Drug release kinetics for tablet formulation with different level of excipient concentration at ten different timepoints.

Figure 4
figure 4

Regression analysis of training, testing and validating data sets with respect to target data.

The simulated network was used to predict the drug release profiles for the different concentration of drug contents. Also, the change in drug release profile is noted with the different drug concentration of excipients. The percentage drug release is then compared with the drug release of reference drug product. It was noted that, the similarity factor f2 is more than 80% for the proposed formulation and, is presented in the Table 2. “The calculation of f2 is found in the supplementary table S2 online.”

Table 2 Optimized formulation with percentage drug release and similarity factor f2.

The steps involved in developing the ANN model is given below:

  • Step 1: Data Collection (Experimental data)

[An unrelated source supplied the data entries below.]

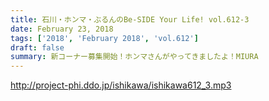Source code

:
 ```yaml
---
title: 石川・ホンマ・ぶるんのBe-SIDE Your Life! vol.612-3
date: February 23, 2018
tags: ['2018', 'February 2018', 'vol.612']
draft: false
summary: 新コーナー募集開始！ホンマさんがやってきましたよ！MIURA
---
```


http://project-phi.ddo.jp/ishikawa/ishikawa612_3.mp3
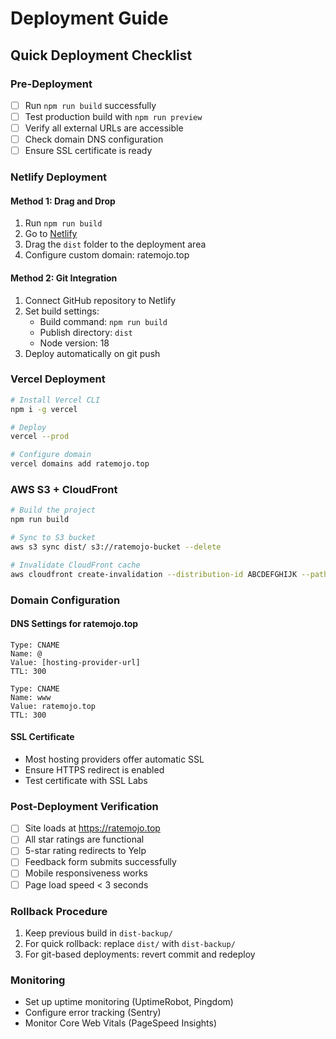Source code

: # Deployment Guide

## Quick Deployment Checklist

### Pre-Deployment
- [ ] Run `npm run build` successfully
- [ ] Test production build with `npm run preview`
- [ ] Verify all external URLs are accessible
- [ ] Check domain DNS configuration
- [ ] Ensure SSL certificate is ready

### Netlify Deployment

#### Method 1: Drag and Drop
1. Run `npm run build`
2. Go to [Netlify](https://app.netlify.com)
3. Drag the `dist` folder to the deployment area
4. Configure custom domain: ratemojo.top

#### Method 2: Git Integration
1. Connect GitHub repository to Netlify
2. Set build settings:
   - Build command: `npm run build`
   - Publish directory: `dist`
   - Node version: 18
3. Deploy automatically on git push

### Vercel Deployment
```bash
# Install Vercel CLI
npm i -g vercel

# Deploy
vercel --prod

# Configure domain
vercel domains add ratemojo.top
```

### AWS S3 + CloudFront
```bash
# Build the project
npm run build

# Sync to S3 bucket
aws s3 sync dist/ s3://ratemojo-bucket --delete

# Invalidate CloudFront cache
aws cloudfront create-invalidation --distribution-id ABCDEFGHIJK --paths "/*"
```

### Domain Configuration

#### DNS Settings for ratemojo.top
```
Type: CNAME
Name: @
Value: [hosting-provider-url]
TTL: 300

Type: CNAME  
Name: www
Value: ratemojo.top
TTL: 300
```

#### SSL Certificate
- Most hosting providers offer automatic SSL
- Ensure HTTPS redirect is enabled
- Test certificate with SSL Labs

### Post-Deployment Verification
- [ ] Site loads at https://ratemojo.top
- [ ] All star ratings are functional
- [ ] 5-star rating redirects to Yelp
- [ ] Feedback form submits successfully
- [ ] Mobile responsiveness works
- [ ] Page load speed < 3 seconds

### Rollback Procedure
1. Keep previous build in `dist-backup/`
2. For quick rollback: replace `dist/` with `dist-backup/`
3. For git-based deployments: revert commit and redeploy

### Monitoring
- Set up uptime monitoring (UptimeRobot, Pingdom)
- Configure error tracking (Sentry)
- Monitor Core Web Vitals (PageSpeed Insights)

  • Step 2: Data preprocessing

    • Data cleaning (If any value I not available then put zero)

    • Data normalization

  • Step 3: Data Splitting

    • Training (70%)

    • Testing (15%)

    • Validation (15%)

  • Step 4: Design ANN model

    • Select ANN architecture

    • Define Input and Output Layers

    • Choose activation functions (TRANSIG, PURELIN)

  • Step 5: Training the model

    • Forward propagation

    • Compute loss

    • Backward propagation

    • Update weights

    • Iterate until convergence (train the network until regression coefficient becomes close to 1)

  • Step 6: Model validation

    • Validate the model on validation set

    • Tune hyperparameters (number of hidden layers, number of nodes in the hidden layer)

  • Step 7: Model evaluation

    • Evaluate model on test set

    • Analyse performance

  • Step 8: Optimization

    • Optimize release profile parameters

    • Use trained ANN for prediction

    • Simulate and optimize drug release

  • Step 9: Model deployment

Conclusion

We attempted building an ANN model to predict the impact of formulation excipients on drug release profiles. Various mathematical models are available to check drug release similarity of the dosage form. ANNs were used to find the combination of drug product excipients to predict the percentage drug release. The predicted percentage drug release is compared with the reference drug release using similarity factor (f2). Further, the optimal formulation predicted by ANN exhibited the best practice to check influence of drug product excipients on drug release from the tablet. With the recent development, k-nearest neighbor (KNN), Bayesian Algorithm, and Neuro ordinary differential equation can also be applicable in future, as it requires relatively small amount of data and indicates which variables are the most important and the direction that the future experiment should take.